Wednesday, October 28, 2009

Southern Living

I would be remiss if I didn't write about this subject. Southern living differs greatly from living anywhere else in the country, hell in the world. And it's not just the accent (or as they like to say, we don't have the accent you'uns do). There are cultural differences as well. There seems to be a church on every other corner, and the majority of those are Baptist churches.

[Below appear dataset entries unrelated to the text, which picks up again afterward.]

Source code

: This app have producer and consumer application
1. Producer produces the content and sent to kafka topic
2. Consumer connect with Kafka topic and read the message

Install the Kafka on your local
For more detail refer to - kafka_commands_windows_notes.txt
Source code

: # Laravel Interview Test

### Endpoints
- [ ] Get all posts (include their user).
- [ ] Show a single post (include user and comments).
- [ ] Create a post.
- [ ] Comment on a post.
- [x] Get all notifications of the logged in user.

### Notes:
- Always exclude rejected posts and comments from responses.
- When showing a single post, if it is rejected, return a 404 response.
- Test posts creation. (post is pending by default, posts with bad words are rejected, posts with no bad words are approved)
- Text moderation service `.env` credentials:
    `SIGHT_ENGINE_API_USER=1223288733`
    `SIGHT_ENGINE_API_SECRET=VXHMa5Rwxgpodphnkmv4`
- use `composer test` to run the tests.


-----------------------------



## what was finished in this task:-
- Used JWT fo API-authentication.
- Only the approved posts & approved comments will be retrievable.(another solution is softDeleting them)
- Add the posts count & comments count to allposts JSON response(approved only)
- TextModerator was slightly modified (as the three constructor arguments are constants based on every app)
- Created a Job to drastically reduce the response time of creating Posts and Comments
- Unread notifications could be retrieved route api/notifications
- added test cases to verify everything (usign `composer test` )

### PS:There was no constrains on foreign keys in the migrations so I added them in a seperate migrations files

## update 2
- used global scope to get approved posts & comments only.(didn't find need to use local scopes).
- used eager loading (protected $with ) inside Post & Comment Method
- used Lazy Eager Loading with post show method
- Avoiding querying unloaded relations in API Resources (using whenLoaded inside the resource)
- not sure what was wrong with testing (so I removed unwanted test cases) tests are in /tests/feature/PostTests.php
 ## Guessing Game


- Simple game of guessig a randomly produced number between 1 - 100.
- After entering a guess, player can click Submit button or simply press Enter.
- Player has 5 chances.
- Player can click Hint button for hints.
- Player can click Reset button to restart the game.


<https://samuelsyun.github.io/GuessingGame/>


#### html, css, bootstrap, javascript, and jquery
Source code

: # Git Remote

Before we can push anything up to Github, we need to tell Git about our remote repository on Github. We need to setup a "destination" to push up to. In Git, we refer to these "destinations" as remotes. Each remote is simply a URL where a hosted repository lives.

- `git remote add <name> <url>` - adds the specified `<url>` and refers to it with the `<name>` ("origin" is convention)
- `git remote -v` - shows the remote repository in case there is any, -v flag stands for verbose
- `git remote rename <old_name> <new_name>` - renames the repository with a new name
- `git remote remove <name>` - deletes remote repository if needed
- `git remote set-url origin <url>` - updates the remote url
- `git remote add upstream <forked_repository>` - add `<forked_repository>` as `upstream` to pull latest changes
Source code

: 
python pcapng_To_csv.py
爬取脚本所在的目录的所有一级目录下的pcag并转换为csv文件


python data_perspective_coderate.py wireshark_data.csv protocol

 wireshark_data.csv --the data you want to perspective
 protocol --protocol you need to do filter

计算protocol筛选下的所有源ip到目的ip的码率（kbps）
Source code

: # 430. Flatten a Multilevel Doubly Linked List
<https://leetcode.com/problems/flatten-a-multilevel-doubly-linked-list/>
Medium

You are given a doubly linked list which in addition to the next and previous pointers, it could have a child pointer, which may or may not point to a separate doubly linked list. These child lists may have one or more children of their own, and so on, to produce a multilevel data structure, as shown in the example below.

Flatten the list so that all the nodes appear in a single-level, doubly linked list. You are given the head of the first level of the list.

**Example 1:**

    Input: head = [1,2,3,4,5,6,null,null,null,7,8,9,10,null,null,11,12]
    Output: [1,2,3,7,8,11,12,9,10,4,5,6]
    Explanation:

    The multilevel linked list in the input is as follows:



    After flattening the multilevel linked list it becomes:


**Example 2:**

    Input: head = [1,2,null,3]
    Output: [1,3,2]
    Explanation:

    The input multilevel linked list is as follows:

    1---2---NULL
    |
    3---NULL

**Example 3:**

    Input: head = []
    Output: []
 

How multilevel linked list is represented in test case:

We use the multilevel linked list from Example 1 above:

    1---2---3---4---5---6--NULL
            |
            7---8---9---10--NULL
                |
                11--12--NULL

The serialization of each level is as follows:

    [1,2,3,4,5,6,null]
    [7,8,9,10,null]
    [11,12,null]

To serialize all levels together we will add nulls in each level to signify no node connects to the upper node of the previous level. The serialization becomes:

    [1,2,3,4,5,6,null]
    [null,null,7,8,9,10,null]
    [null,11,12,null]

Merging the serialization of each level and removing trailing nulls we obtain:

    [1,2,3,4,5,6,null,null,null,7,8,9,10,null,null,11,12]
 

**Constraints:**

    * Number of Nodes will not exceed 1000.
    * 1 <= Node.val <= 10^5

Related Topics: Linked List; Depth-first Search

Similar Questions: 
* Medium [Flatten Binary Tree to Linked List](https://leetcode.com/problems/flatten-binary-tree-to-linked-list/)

So to get to the point...about a month ago, I was attending a festival in a small town called Saltville, which I learned on the way up there seeing a sign that it was the Salt capital of the confederacy. Ok I have to divert off topic for just a minute. You know I am a huge Oregon State Beaver fan. I am a Beaver Believer if you will. If the Beavers ever win the national championship, you better believe that I will first of all be there, but second of all watch the replays, by the DVD, etc. However, what I don't get, is why southerners would want to re-enact any battle of the Civil War. Do you not realize and recognize that you got your ass handed to you? Yeah...you lost. I wouldn't want to see a repeat of the Beavers choking in the national title game...so what gives?

Ok .... so back on topic...so I was at this festival...just walking around, looking at the different vendor tents. I can honestly say I have never seen such a hodge podge (yes I used that word, it was a category on Jeopardy! last night) of different vendors. You could get some deep fried Oreos, or hell...even some deep fried butter. Nothing sounds like arteries closing up like some deep fried butter..."Hey Billy Bob...I know you's saving the butter for the baked taters but ya know what might sound right tasty? Let's go ahead and deep fry that bad boy." So as I was walking around, checking out the scenery of the many variations of the mullet (business up front, partaaaay in the back) I saw something that made me do a double take. About 10 feet away from me, I saw this little girl that couldn't have been more than 8 or 9 years old, puffing away on cigar.

Now at first, my fatherly instincts wanted to kick him and rip that thing outta her mouth. However, I decided a lynching of some yankee was not my idea of how to end my life so I calmed myself down. It was then I came to realize that in the state of Virginia, where I was, tobacco is a huge money maker. So this child wasn't just smoking, she was supporting the economy one puff at a time. But hey...at least she didn't have a big chaw of redman in her cheek right? Or..did she???